-- Try it --
Wherever "modes" appears in a line of the listing, report that line.
*** Records for the task ***
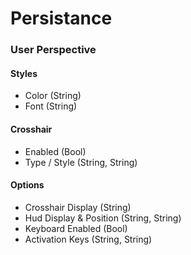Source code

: ﻿
# Persistance

### User Perspective

#### Styles
- Color (String)
- Font (String)

#### Crosshair
- Enabled (Bool)
- Type / Style (String, String)

#### Options
- Crosshair Display (String)
- Hud Display & Position (String, String)
- Keyboard Enabled (Bool)
- Activation Keys (String, String)
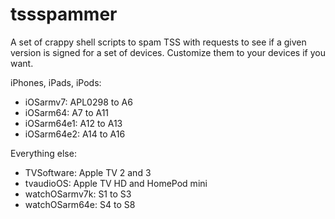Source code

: # tssspammer
A set of crappy shell scripts to spam TSS with requests to see if a given version is signed for a set of devices.
Customize them to your devices if you want.

iPhones, iPads, iPods: 
- iOSarmv7: APL0298 to A6
- iOSarm64: A7 to A11
- iOSarm64e1: A12 to A13
- iOSarm64e2: A14 to A16

Everything else:
- TVSoftware: Apple TV 2 and 3
- tvaudioOS: Apple TV HD and HomePod mini
- watchOSarmv7k: S1 to S3
- watchOSarm64e: S4 to S8
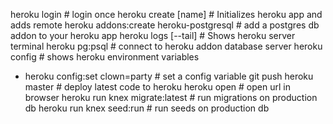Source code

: heroku login # login once
heroku create [name] # Initializes heroku app and adds remote
heroku addons:create heroku-postgresql # add a postgres db addon to your heroku app
heroku logs [--tail] # Shows heroku server terminal
heroku pg:psql # connect to heroku addon database server
heroku config # shows heroku environment variables

- heroku config:set clown=party # set a config variable
  git push heroku master # deploy latest code to heroku
  heroku open # open url in browser
  heroku run knex migrate:latest # run migrations on production db
  heroku run knex seed:run # run seeds on production db
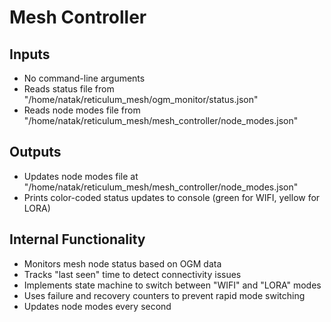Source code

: # Mesh Controller

## Inputs
- No command-line arguments
- Reads status file from "/home/natak/reticulum_mesh/ogm_monitor/status.json"
- Reads node modes file from "/home/natak/reticulum_mesh/mesh_controller/node_modes.json"

## Outputs
- Updates node modes file at "/home/natak/reticulum_mesh/mesh_controller/node_modes.json"
- Prints color-coded status updates to console (green for WIFI, yellow for LORA)

## Internal Functionality
- Monitors mesh node status based on OGM data
- Tracks "last seen" time to detect connectivity issues
- Implements state machine to switch between "WIFI" and "LORA" modes
- Uses failure and recovery counters to prevent rapid mode switching
- Updates node modes every second
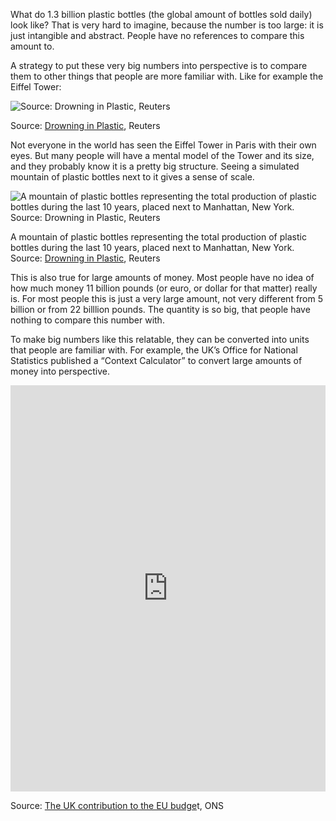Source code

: What do 1.3 billion plastic bottles (the global amount of bottles sold daily) look like? That is very hard to imagine, because the number is too large: it is just intangible and abstract. People have no references to compare this amount to.

A strategy to put these very big numbers into perspective is to compare them to other things that people are more familiar with. Like for example the Eiffel Tower:

![Source: [Drowning in Plastic](https://graphics.reuters.com/ENVIRONMENT-PLASTIC/0100B275155/index.html), Reuters](Can%20a%20chart%20tell%20a%20story%20942e60e2613a4b43af485e6fa3dbb23c/plastic-bottles-reuters1.png)

Source: [Drowning in Plastic](https://graphics.reuters.com/ENVIRONMENT-PLASTIC/0100B275155/index.html), Reuters

Not everyone in the world has seen the Eiffel Tower in Paris with their own eyes. But many people will have a mental model of the Tower and its size, and they probably know it is a pretty big structure. Seeing a simulated mountain of plastic bottles next to it gives a sense of scale.

![A mountain of plastic bottles representing the total production of plastic bottles during the last 10 years, placed next to Manhattan, New York. Source: [Drowning in Plastic](https://graphics.reuters.com/ENVIRONMENT-PLASTIC/0100B275155/index.html), Reuters](Can%20a%20chart%20tell%20a%20story%20942e60e2613a4b43af485e6fa3dbb23c/plastic-bottles-reuters2.png)

A mountain of plastic bottles representing the total production of plastic bottles during the last 10 years, placed next to Manhattan, New York. Source: [Drowning in Plastic](https://graphics.reuters.com/ENVIRONMENT-PLASTIC/0100B275155/index.html), Reuters

This is also true for large amounts of money. Most people have no idea of how much money  11 billion pounds (or euro, or dollar for that matter) really is. For most people this is just a very large amount, not very different from 5 billion or from 22 billlion pounds. The quantity is so big, that people have nothing to compare this number with.

To make big numbers like this relatable, they can be converted into units that people are familiar with. For example, the UK’s Office for National Statistics published a “Context Calculator” to convert large amounts of money into perspective.

<iframe src="https://www.ons.gov.uk/visualisations/dvc685/calculator/index.html" width="100%" height="650px" style="border:none;"></iframe>

Source: [The UK contribution to the EU budge](https://www.ons.gov.uk/economy/governmentpublicsectorandtaxes/publicsectorfinance/articles/theukcontributiontotheeubudget/2017-10-31)t, ONS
*** End of Records for the task ***
-- Result for this exercise --
- Reads node modes file from "/home/natak/reticulum_mesh/mesh_controller/node_modes.json"
- Updates node modes file at "/home/natak/reticulum_mesh/mesh_controller/node_modes.json"
- Implements state machine to switch between "WIFI" and "LORA" modes
- Updates node modes every second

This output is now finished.